The Consumer Price Index (CPI) rose 0.4 per cent in the June quarter 2013, compared with a rise of 0.4 per cent in March quarter 2013, indicating there’s room to keep pressure off retailers.

In the year to June quarter 2013, CPI rose 2.4 per cent compared to a rise of 2.5 per cent through the year to March quarter 2013.

The most significant price rises in the June quarter 2013 were for medical and hospital services (+3.4%), tobacco (+3.0%), new dwelling purchase by owner–occupiers (0.9%), furniture (+4.8%) and rents (+1.1%).The most significant offsetting price falls were for domestic holiday travel and accommodation (–4.0%) and automotive fuel (–3.1%).

Australian National Retailers Association (ANRA) CEO Margy Osmond said the inflation leaves plenty of room for an August rate cut by the Reserve Bank of Australia.

“The retail sector has made a concerted effort to keep the heat off Australian family budgets and Wednesday figures illustrate this. Prices for food and non-alcoholic beverages have increased by only 1.1 per cent over the past year and furnishings, household equipment and services rose only marginally, by 0.1 per cent, in the same period. Clothing and footwear prices are actually 0.3 per cent below where they were last year,” she said.

“The modest rise in CPI shows the retail sector is continuing to play its part in relieving cost of living pressures for Australian families, despite the increasing cost of doing business.

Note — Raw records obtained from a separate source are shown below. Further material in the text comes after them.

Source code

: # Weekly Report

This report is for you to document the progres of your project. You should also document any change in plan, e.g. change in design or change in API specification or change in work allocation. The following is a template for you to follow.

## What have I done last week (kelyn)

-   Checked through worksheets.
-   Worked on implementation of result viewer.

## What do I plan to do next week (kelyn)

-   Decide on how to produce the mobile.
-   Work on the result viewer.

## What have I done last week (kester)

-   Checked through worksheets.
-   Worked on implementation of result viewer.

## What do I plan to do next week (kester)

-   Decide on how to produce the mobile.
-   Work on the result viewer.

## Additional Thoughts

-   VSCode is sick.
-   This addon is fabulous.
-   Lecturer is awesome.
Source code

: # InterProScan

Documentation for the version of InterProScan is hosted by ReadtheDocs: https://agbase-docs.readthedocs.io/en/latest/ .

“Retail figures have been reasonably flat recently, after starting the year with a bang. Retailers will be looking for all the help they can get from the RBA to continue to prove to consumers the sector is playing a positive role in keeping costs down.”

Meanwhile Treasurer Chris Bowen said inflation remains well-contained and the government will continue to assist Australians with cost of living pressures.

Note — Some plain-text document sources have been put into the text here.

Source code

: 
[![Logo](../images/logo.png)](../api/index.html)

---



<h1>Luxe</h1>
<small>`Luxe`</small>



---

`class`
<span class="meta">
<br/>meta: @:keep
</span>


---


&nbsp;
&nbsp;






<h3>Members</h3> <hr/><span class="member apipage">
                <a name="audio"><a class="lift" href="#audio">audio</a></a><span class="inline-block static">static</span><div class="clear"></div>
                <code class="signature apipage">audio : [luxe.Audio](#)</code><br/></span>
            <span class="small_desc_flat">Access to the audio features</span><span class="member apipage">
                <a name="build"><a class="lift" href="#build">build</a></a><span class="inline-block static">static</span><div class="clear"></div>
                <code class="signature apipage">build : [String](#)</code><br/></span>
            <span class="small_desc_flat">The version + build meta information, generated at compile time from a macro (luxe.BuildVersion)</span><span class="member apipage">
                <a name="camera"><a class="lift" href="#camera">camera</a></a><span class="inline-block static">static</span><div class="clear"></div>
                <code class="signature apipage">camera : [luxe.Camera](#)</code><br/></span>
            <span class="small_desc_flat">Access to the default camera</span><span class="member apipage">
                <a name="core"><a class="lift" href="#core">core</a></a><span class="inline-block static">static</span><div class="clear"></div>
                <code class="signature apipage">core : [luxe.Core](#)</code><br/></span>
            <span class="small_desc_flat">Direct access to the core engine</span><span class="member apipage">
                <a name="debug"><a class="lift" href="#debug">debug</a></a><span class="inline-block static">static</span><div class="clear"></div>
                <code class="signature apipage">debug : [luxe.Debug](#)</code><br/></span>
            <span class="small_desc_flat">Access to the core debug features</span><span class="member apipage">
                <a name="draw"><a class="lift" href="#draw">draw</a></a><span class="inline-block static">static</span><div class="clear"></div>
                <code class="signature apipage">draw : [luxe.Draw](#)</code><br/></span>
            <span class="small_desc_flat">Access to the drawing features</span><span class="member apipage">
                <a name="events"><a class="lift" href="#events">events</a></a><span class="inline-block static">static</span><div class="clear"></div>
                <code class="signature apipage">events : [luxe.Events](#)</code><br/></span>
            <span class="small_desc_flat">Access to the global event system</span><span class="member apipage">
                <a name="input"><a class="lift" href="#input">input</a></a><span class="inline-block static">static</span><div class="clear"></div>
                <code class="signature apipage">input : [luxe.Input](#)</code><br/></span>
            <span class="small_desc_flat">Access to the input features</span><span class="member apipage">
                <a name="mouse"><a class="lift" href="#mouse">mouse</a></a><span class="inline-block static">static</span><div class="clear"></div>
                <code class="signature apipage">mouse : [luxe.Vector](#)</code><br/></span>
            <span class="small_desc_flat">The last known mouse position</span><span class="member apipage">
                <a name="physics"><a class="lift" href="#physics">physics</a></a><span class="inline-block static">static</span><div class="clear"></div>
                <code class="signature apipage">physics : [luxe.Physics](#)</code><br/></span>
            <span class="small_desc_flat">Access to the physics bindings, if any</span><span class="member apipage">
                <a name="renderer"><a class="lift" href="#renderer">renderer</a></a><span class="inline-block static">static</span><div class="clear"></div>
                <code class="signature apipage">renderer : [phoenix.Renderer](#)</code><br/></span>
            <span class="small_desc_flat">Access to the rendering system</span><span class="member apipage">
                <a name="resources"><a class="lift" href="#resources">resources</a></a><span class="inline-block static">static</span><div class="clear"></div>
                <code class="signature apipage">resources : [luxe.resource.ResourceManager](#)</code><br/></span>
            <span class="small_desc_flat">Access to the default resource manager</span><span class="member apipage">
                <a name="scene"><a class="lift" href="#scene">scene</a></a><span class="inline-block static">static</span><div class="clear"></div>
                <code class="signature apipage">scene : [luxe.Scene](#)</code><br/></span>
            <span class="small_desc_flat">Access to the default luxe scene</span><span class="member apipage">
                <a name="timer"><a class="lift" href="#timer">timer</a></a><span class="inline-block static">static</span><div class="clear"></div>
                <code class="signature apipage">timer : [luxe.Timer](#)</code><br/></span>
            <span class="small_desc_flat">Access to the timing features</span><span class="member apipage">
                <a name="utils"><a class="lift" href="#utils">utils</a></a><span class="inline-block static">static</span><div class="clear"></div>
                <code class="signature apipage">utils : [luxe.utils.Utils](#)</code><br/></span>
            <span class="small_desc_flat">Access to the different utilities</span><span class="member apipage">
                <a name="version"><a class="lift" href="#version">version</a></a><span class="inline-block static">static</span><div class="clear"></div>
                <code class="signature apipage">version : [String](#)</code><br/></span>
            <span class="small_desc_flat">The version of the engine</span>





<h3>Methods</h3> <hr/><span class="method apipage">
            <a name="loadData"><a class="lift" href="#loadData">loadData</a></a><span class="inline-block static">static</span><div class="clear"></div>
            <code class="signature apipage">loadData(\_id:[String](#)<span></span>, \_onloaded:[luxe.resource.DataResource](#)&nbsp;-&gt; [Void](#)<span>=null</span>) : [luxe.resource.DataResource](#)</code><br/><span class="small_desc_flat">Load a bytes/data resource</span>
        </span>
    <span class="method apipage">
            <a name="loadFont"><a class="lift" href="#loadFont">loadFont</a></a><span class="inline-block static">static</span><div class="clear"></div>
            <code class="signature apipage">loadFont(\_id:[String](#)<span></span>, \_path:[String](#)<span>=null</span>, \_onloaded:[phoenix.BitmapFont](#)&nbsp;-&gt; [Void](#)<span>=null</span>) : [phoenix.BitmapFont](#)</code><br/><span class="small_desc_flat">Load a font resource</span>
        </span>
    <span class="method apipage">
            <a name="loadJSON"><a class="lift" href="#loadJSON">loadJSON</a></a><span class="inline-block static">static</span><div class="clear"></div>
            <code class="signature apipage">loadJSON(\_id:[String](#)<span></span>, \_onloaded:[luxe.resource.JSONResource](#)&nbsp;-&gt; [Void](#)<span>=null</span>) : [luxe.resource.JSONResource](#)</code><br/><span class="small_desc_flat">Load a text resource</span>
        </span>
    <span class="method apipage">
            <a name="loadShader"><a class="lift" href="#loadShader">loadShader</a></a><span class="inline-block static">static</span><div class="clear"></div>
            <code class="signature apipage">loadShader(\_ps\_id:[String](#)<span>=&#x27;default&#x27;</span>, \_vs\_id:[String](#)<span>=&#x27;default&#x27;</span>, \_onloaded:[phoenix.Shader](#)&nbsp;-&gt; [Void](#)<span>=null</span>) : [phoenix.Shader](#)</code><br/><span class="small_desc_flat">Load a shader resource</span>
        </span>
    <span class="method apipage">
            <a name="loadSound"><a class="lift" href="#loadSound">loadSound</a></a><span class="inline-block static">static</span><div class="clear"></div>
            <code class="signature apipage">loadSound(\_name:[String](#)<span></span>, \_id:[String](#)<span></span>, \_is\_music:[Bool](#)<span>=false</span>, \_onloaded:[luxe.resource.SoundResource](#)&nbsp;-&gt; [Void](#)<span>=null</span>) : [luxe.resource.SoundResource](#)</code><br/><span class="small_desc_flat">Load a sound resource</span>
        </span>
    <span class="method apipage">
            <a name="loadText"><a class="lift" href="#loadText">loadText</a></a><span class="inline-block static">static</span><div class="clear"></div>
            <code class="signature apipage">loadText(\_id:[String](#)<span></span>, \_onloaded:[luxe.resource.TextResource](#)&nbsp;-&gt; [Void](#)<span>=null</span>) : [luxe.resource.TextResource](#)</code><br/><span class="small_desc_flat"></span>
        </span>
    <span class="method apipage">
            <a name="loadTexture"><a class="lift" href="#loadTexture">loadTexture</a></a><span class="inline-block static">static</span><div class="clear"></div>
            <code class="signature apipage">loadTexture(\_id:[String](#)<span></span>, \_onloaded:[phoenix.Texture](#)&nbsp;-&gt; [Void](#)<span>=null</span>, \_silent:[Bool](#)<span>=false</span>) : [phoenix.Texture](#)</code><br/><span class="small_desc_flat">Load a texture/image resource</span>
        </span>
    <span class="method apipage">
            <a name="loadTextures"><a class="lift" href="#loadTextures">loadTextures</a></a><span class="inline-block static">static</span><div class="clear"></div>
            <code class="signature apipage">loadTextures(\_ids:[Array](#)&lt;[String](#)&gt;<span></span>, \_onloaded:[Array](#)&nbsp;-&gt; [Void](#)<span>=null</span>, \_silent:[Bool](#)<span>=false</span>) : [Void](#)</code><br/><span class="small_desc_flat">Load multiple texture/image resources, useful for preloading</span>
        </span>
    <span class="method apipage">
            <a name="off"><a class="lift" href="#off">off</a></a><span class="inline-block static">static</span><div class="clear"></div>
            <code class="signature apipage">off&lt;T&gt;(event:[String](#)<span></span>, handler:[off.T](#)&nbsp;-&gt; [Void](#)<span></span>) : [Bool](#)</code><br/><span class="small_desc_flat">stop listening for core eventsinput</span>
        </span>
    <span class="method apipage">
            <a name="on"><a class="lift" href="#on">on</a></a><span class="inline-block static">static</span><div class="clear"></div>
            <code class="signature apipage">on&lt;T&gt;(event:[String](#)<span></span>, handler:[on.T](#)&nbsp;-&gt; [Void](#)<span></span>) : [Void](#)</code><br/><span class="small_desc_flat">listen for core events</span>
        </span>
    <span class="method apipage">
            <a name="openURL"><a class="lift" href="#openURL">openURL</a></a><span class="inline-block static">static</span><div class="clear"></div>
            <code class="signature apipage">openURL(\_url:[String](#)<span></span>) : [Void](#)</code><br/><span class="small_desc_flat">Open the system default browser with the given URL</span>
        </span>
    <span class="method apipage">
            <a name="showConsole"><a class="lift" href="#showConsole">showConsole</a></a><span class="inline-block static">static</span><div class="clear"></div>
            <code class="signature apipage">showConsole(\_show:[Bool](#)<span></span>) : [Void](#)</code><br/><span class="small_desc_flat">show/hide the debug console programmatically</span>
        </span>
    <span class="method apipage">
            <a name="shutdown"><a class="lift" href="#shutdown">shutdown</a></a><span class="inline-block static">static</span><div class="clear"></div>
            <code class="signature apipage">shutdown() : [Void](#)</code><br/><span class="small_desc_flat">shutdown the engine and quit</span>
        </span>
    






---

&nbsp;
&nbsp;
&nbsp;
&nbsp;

“The Labor Government is committed to easing cost of living pressures for Australian families as the economy transitions away from the mining investment boom," he said.

“For example, moving to a floating carbon price one year early in 2014 will lower inflation by 0.5 per cent and cut average household costs by $380 in 2014-15. This will also lower business costs.

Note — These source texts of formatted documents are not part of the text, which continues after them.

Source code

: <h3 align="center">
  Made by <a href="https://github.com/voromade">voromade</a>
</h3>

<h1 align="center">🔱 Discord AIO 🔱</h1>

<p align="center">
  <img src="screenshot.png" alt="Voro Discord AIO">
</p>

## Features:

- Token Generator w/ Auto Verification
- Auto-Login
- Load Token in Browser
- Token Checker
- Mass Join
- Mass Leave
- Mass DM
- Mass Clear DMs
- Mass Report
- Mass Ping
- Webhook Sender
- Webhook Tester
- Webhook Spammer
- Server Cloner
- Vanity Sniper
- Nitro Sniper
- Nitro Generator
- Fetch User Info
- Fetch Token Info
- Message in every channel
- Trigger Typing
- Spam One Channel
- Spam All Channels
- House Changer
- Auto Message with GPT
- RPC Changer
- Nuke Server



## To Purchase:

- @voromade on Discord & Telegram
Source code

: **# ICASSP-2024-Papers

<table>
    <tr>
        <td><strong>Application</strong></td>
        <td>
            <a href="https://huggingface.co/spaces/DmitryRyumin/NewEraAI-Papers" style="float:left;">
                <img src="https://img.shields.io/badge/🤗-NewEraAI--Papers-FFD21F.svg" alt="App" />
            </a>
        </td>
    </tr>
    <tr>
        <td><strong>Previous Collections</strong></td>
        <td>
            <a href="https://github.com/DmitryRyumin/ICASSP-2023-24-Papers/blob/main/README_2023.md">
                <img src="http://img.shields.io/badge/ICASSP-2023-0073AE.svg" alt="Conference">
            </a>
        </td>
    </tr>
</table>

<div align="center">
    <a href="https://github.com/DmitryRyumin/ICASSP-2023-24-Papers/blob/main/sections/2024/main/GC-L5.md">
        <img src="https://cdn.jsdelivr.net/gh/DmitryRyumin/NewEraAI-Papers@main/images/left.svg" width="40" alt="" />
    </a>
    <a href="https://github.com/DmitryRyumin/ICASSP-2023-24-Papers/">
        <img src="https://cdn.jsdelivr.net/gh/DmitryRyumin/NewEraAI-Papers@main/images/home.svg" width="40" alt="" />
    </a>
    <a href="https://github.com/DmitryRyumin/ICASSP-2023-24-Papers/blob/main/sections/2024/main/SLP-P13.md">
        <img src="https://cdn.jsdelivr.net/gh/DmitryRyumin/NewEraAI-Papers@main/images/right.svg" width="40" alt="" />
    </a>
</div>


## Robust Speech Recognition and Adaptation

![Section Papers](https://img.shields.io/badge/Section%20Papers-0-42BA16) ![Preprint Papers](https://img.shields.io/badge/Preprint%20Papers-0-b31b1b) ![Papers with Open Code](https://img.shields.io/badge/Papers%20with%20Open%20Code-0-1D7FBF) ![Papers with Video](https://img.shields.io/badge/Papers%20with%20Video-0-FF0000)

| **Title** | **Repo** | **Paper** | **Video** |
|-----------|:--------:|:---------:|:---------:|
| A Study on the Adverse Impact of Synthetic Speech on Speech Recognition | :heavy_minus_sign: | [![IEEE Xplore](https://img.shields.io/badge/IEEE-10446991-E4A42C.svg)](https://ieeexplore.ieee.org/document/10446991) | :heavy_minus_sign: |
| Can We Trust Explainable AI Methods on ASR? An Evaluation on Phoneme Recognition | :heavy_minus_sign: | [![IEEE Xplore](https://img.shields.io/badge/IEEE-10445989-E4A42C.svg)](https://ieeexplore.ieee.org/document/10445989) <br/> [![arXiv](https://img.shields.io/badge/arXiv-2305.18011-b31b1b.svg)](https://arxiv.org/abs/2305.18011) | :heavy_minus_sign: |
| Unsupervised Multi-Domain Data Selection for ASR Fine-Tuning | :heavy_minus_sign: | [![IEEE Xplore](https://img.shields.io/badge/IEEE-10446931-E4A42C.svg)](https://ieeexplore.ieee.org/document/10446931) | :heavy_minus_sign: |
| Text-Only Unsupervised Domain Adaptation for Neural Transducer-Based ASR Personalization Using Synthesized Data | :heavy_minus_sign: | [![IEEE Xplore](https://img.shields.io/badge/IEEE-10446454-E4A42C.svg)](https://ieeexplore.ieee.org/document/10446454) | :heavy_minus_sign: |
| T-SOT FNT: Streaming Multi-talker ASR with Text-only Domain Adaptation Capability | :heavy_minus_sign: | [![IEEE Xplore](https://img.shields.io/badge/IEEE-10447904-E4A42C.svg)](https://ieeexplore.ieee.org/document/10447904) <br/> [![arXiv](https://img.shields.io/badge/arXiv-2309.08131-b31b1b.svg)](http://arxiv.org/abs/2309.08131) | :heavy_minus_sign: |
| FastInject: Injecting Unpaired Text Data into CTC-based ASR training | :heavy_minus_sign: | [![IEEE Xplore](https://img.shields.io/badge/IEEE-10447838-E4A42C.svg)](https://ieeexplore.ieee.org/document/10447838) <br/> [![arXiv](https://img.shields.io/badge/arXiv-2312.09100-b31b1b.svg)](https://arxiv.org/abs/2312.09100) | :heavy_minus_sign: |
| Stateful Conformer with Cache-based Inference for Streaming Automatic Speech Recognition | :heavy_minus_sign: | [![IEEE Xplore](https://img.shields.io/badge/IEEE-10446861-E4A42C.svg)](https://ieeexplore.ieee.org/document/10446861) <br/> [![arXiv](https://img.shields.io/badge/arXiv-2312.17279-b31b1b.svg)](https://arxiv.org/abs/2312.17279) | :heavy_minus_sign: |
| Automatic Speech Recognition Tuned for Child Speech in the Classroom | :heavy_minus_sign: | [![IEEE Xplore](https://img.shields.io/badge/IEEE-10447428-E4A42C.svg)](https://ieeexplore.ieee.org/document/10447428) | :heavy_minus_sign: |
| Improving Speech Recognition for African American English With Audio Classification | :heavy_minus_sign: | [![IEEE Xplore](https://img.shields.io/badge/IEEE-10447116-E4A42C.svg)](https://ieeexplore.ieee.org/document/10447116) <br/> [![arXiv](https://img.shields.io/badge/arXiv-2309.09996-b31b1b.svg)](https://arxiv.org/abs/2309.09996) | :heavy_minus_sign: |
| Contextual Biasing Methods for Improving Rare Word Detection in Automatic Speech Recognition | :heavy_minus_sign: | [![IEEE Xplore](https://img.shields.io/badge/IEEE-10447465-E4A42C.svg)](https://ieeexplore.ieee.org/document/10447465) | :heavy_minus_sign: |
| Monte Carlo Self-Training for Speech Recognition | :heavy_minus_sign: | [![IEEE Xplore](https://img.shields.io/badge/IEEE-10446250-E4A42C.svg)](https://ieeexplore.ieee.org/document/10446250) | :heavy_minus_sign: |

“As we transition away from the mining investment boom, we have solid growth, contained inflation, record low interest rates, low unemployment and strong public finances as demonstrated by our AAA credit rating.

“Only careful management will continue to bring growth, maintain our resilient economy and lower cost of living pressures for families. Crucial to this will be revitalising productivity growth through a new competitiveness agenda where Government, businesses and unions work together to ensure continued prosperity in a post mining boom economy.”